Ein Künstler als Betrachter und Betrachteter: der alte Picasso beim Stierkampf, fotografiert von Hubertus Hierl
Am 7. August des Jahres 1966 besucht der 26-jährige Regensburger Fotograf Hubertus Hierl einen Stierkampf im südfranzösischen Fréjus. Unter den Zuschauern der sonntäglichen Corrida entdeckt er einen freundlichen alten Herrn mit Strohhut, gemustertem Hemd - und weltberühmten Gesichtszügen: Es ist der 85-jährige Pablo Picasso, der nichts dagegen hat, fotografiert zu werden. So entsteht eine mit zwei Leica-Kameras aufgenommene Serie von Schwarzweißbildern, die zum einen das dokumentieren, was unten im sandigen Rund geschieht, und zum anderen, wie das blutige Geschehen auf den berühmten Betrachter wirkt. Hierl schaut dem Künstler beim Schauen zu.

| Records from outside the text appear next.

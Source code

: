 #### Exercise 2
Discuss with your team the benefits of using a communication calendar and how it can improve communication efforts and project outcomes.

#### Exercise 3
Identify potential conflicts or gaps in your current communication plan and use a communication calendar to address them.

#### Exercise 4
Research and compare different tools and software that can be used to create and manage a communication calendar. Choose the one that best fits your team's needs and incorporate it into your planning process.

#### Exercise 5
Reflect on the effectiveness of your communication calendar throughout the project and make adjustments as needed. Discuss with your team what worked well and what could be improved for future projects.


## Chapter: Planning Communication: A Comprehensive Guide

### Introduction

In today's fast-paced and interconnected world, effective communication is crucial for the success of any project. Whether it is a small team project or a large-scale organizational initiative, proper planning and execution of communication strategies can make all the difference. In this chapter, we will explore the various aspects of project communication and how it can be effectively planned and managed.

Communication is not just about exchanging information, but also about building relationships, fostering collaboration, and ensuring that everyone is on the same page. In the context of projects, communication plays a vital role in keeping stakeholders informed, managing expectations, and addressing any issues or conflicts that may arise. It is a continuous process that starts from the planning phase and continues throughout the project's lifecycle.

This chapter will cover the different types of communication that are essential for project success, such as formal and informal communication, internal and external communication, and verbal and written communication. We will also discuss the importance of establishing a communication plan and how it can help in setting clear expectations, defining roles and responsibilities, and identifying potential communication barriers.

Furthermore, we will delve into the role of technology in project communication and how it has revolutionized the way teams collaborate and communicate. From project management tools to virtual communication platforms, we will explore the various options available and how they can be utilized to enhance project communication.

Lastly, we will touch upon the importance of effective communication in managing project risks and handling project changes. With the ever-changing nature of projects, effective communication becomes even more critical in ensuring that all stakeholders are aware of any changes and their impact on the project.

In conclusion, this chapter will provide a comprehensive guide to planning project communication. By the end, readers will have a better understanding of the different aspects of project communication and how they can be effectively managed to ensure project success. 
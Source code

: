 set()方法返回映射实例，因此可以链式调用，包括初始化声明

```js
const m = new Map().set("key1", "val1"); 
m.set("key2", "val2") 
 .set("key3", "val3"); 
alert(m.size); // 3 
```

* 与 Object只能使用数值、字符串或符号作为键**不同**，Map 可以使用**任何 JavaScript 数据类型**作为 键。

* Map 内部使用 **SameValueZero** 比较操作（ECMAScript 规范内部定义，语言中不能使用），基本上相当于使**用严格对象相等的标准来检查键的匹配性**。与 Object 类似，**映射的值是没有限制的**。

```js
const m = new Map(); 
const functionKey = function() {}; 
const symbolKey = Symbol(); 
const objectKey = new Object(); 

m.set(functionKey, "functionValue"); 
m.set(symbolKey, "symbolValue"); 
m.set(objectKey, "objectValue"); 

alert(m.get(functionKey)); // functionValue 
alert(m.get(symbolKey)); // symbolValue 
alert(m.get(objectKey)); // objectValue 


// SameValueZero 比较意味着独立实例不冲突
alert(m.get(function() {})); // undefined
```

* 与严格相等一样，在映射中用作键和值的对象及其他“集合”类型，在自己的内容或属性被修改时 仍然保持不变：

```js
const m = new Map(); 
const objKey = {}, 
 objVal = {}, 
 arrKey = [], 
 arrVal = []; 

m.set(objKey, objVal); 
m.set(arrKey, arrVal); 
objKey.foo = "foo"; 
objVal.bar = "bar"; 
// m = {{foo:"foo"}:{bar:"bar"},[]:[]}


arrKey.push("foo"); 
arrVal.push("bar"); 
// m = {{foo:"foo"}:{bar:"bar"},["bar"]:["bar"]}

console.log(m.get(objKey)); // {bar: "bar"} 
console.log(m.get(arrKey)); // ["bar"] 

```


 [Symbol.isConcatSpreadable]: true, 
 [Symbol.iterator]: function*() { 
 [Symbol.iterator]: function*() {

Das Gesicht Picassos ist herausgeschärft aus seiner unmittelbaren Umgebung, die Fotos zeigen einen hoch konzentrierten, von den Ereignissen völlig absorbierten Mann, der mit dunklen wachen Augen den Kampf in der Arena zu fixieren scheint. Immer wieder hat Picasso in seinem Werk auf den Stierkampf Bezug genommen, der Kunsthistoriker und Vorwortschreiber Werner Spies vergleicht seinen Schaffensprozess sogar direkt mit der "blutigen Liturgie" der Corrida, auch habe Picassos Umgang mit dem Modell mehr und mehr den "Charakter einer Opferhandlung" angenommen.
Nachdem der erste Stier an diesem Sonntagnachmittag getötet ist, schneidet ihm der Torero ein Ohr ab und überreicht die Trophäe Picasso - stolz lächelnd hält dieser sie in der Hand. Im zweiten Kampf kollidiert die schwarze, schweiß- und blutglänzende Masse des Stiers mit dem Torero, nimmt diesen auf die Hörner, Picasso sieht es offenen Mundes, er reißt entsetzt den Arm hoch, der Torero fällt, der Stier setzt nach - die chronologisch präsentierte Fotoserie gewinnt beim Blättern fast filmischen Charakter. Nach dem Kampf begleitet Hierl den nun, nach dieser elementaren Erfahrung von Kampf und Tod, wieder ganz gelöst wirkenden Künstler und dessen junge Frau Jacqueline Roque durch die Menge bis hin zum wartenden Auto. Auf diesem Weg ist Picasso dann nicht mehr ein faszinierter Betrachter, sondern ein fasziniert Betrachteter.